**** Listed records

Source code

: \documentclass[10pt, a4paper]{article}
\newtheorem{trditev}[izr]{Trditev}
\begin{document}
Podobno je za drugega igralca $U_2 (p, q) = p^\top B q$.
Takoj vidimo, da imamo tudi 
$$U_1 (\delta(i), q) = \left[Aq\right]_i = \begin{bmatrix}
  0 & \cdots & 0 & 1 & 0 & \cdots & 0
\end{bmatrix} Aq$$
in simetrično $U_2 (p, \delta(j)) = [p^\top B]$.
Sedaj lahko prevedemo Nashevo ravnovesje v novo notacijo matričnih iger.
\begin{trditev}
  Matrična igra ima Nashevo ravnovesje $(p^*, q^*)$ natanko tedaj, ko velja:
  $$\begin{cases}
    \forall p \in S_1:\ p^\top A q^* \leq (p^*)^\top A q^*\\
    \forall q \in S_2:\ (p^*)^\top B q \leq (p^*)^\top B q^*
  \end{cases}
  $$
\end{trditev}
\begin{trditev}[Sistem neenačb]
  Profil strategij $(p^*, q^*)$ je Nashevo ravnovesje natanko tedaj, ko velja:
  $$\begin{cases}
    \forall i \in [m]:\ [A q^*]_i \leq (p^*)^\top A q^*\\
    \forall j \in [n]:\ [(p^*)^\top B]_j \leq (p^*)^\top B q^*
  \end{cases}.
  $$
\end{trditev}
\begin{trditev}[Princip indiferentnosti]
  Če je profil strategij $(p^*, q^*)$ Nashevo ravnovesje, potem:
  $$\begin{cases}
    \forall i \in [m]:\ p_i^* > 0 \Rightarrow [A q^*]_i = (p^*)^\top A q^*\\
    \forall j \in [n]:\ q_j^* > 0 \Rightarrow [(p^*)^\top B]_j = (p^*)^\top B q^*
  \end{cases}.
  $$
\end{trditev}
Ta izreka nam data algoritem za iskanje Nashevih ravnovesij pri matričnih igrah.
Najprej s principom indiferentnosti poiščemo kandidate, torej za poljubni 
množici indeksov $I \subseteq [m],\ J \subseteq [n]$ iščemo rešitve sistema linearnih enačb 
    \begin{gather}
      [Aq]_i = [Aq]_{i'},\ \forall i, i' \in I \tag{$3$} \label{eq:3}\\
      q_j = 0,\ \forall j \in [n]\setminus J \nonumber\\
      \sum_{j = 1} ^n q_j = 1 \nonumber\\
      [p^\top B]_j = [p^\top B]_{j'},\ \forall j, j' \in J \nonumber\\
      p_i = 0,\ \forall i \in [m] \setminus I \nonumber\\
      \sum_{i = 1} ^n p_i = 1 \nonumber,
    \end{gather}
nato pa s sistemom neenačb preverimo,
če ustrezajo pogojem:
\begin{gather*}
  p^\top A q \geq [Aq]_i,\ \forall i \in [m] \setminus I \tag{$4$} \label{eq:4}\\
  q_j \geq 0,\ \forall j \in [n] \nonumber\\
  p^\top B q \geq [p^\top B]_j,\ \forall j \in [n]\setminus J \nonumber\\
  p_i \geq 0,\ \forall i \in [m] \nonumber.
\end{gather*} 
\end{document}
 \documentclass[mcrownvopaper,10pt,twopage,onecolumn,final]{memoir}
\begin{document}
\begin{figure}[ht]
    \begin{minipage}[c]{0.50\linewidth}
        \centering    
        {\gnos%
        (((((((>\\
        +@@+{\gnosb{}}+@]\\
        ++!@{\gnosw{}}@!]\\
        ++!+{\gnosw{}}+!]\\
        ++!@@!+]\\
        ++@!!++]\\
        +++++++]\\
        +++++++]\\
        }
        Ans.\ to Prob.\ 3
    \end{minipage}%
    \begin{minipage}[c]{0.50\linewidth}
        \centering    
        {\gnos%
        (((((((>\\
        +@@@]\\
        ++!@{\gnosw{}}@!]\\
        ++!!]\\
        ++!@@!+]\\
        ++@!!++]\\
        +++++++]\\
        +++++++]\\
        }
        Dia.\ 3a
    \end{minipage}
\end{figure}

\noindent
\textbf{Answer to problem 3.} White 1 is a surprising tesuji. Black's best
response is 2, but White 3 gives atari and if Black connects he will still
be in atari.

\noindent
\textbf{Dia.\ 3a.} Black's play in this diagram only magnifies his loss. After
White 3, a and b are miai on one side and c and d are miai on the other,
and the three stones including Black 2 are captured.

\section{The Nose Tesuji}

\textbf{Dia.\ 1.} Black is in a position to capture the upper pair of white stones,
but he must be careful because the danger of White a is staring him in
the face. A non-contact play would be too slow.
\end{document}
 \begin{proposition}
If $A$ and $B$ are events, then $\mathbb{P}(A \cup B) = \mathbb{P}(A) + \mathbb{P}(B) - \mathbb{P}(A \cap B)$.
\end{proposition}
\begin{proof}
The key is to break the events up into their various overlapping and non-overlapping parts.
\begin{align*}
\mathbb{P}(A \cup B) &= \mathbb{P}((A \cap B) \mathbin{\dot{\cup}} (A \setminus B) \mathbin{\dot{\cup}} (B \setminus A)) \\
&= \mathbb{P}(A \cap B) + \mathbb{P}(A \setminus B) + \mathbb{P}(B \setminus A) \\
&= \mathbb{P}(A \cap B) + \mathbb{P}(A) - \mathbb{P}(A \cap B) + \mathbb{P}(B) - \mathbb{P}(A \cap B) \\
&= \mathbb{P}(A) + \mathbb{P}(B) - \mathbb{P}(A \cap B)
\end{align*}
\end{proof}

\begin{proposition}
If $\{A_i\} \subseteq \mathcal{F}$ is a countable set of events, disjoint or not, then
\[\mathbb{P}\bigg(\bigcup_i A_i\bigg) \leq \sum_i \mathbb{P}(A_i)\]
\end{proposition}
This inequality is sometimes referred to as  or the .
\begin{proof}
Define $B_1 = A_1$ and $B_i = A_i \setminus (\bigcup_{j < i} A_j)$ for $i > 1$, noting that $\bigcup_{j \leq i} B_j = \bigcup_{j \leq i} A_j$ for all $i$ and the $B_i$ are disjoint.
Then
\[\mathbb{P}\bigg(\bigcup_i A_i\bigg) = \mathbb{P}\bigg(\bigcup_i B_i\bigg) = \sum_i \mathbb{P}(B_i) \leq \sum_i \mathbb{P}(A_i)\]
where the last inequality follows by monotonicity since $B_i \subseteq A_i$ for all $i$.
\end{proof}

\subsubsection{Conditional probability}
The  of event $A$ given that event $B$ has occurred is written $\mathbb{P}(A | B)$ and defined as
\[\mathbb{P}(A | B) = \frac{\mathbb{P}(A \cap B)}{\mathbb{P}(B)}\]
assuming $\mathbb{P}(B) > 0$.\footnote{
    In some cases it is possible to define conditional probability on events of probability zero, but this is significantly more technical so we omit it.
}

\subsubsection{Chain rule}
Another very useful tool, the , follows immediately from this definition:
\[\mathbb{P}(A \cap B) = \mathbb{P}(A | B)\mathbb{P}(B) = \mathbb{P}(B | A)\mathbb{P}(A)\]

********

▸ **Instructions for the task**
Could you write the whole listing out again, line for line?

▸ **Exercise solution**
Source code

: \documentclass[10pt, a4paper]{article}
\newtheorem{trditev}[izr]{Trditev}
\begin{document}
Podobno je za drugega igralca $U_2 (p, q) = p^\top B q$.
Takoj vidimo, da imamo tudi 
$$U_1 (\delta(i), q) = \left[Aq\right]_i = \begin{bmatrix}
  0 & \cdots & 0 & 1 & 0 & \cdots & 0
\end{bmatrix} Aq$$
in simetrično $U_2 (p, \delta(j)) = [p^\top B]$.
Sedaj lahko prevedemo Nashevo ravnovesje v novo notacijo matričnih iger.
\begin{trditev}
  Matrična igra ima Nashevo ravnovesje $(p^*, q^*)$ natanko tedaj, ko velja:
  $$\begin{cases}
    \forall p \in S_1:\ p^\top A q^* \leq (p^*)^\top A q^*\\
    \forall q \in S_2:\ (p^*)^\top B q \leq (p^*)^\top B q^*
  \end{cases}
  $$
\end{trditev}
\begin{trditev}[Sistem neenačb]
  Profil strategij $(p^*, q^*)$ je Nashevo ravnovesje natanko tedaj, ko velja:
  $$\begin{cases}
    \forall i \in [m]:\ [A q^*]_i \leq (p^*)^\top A q^*\\
    \forall j \in [n]:\ [(p^*)^\top B]_j \leq (p^*)^\top B q^*
  \end{cases}.
  $$
\end{trditev}
\begin{trditev}[Princip indiferentnosti]
  Če je profil strategij $(p^*, q^*)$ Nashevo ravnovesje, potem:
  $$\begin{cases}
    \forall i \in [m]:\ p_i^* > 0 \Rightarrow [A q^*]_i = (p^*)^\top A q^*\\
    \forall j \in [n]:\ q_j^* > 0 \Rightarrow [(p^*)^\top B]_j = (p^*)^\top B q^*
  \end{cases}.
  $$
\end{trditev}
Ta izreka nam data algoritem za iskanje Nashevih ravnovesij pri matričnih igrah.
Najprej s principom indiferentnosti poiščemo kandidate, torej za poljubni 
množici indeksov $I \subseteq [m],\ J \subseteq [n]$ iščemo rešitve sistema linearnih enačb 
    \begin{gather}
      [Aq]_i = [Aq]_{i'},\ \forall i, i' \in I \tag{$3$} \label{eq:3}\\
      q_j = 0,\ \forall j \in [n]\setminus J \nonumber\\
      \sum_{j = 1} ^n q_j = 1 \nonumber\\
      [p^\top B]_j = [p^\top B]_{j'},\ \forall j, j' \in J \nonumber\\
      p_i = 0,\ \forall i \in [m] \setminus I \nonumber\\
      \sum_{i = 1} ^n p_i = 1 \nonumber,
    \end{gather}
nato pa s sistemom neenačb preverimo,
če ustrezajo pogojem:
\begin{gather*}
  p^\top A q \geq [Aq]_i,\ \forall i \in [m] \setminus I \tag{$4$} \label{eq:4}\\
  q_j \geq 0,\ \forall j \in [n] \nonumber\\
  p^\top B q \geq [p^\top B]_j,\ \forall j \in [n]\setminus J \nonumber\\
  p_i \geq 0,\ \forall i \in [m] \nonumber.
\end{gather*} 
\end{document}
 \documentclass[mcrownvopaper,10pt,twopage,onecolumn,final]{memoir}
\begin{document}
\begin{figure}[ht]
    \begin{minipage}[c]{0.50\linewidth}
        \centering    
        {\gnos%
        (((((((>\\
        +@@+{\gnosb{}}+@]\\
        ++!@{\gnosw{}}@!]\\
        ++!+{\gnosw{}}+!]\\
        ++!@@!+]\\
        ++@!!++]\\
        +++++++]\\
        +++++++]\\
        }
        Ans.\ to Prob.\ 3
    \end{minipage}%
    \begin{minipage}[c]{0.50\linewidth}
        \centering    
        {\gnos%
        (((((((>\\
        +@@@]\\
        ++!@{\gnosw{}}@!]\\
        ++!!]\\
        ++!@@!+]\\
        ++@!!++]\\
        +++++++]\\
        +++++++]\\
        }
        Dia.\ 3a
    \end{minipage}
\end{figure}

\noindent
\textbf{Answer to problem 3.} White 1 is a surprising tesuji. Black's best
response is 2, but White 3 gives atari and if Black connects he will still
be in atari.

\noindent
\textbf{Dia.\ 3a.} Black's play in this diagram only magnifies his loss. After
White 3, a and b are miai on one side and c and d are miai on the other,
and the three stones including Black 2 are captured.

\section{The Nose Tesuji}

\textbf{Dia.\ 1.} Black is in a position to capture the upper pair of white stones,
but he must be careful because the danger of White a is staring him in
the face. A non-contact play would be too slow.
\end{document}
 \begin{proposition}
If $A$ and $B$ are events, then $\mathbb{P}(A \cup B) = \mathbb{P}(A) + \mathbb{P}(B) - \mathbb{P}(A \cap B)$.
\end{proposition}
\begin{proof}
The key is to break the events up into their various overlapping and non-overlapping parts.
\begin{align*}
\mathbb{P}(A \cup B) &= \mathbb{P}((A \cap B) \mathbin{\dot{\cup}} (A \setminus B) \mathbin{\dot{\cup}} (B \setminus A)) \\
&= \mathbb{P}(A \cap B) + \mathbb{P}(A \setminus B) + \mathbb{P}(B \setminus A) \\
&= \mathbb{P}(A \cap B) + \mathbb{P}(A) - \mathbb{P}(A \cap B) + \mathbb{P}(B) - \mathbb{P}(A \cap B) \\
&= \mathbb{P}(A) + \mathbb{P}(B) - \mathbb{P}(A \cap B)
\end{align*}
\end{proof}

\begin{proposition}
If $\{A_i\} \subseteq \mathcal{F}$ is a countable set of events, disjoint or not, then
\[\mathbb{P}\bigg(\bigcup_i A_i\bigg) \leq \sum_i \mathbb{P}(A_i)\]
\end{proposition}
This inequality is sometimes referred to as  or the .
\begin{proof}
Define $B_1 = A_1$ and $B_i = A_i \setminus (\bigcup_{j < i} A_j)$ for $i > 1$, noting that $\bigcup_{j \leq i} B_j = \bigcup_{j \leq i} A_j$ for all $i$ and the $B_i$ are disjoint.
Then
\[\mathbb{P}\bigg(\bigcup_i A_i\bigg) = \mathbb{P}\bigg(\bigcup_i B_i\bigg) = \sum_i \mathbb{P}(B_i) \leq \sum_i \mathbb{P}(A_i)\]
where the last inequality follows by monotonicity since $B_i \subseteq A_i$ for all $i$.
\end{proof}

\subsubsection{Conditional probability}
The  of event $A$ given that event $B$ has occurred is written $\mathbb{P}(A | B)$ and defined as
\[\mathbb{P}(A | B) = \frac{\mathbb{P}(A \cap B)}{\mathbb{P}(B)}\]
assuming $\mathbb{P}(B) > 0$.\footnote{
    In some cases it is possible to define conditional probability on events of probability zero, but this is significantly more technical so we omit it.
}

\subsubsection{Chain rule}
Another very useful tool, the , follows immediately from this definition:
\[\mathbb{P}(A \cap B) = \mathbb{P}(A | B)\mathbb{P}(B) = \mathbb{P}(B | A)\mathbb{P}(A)\]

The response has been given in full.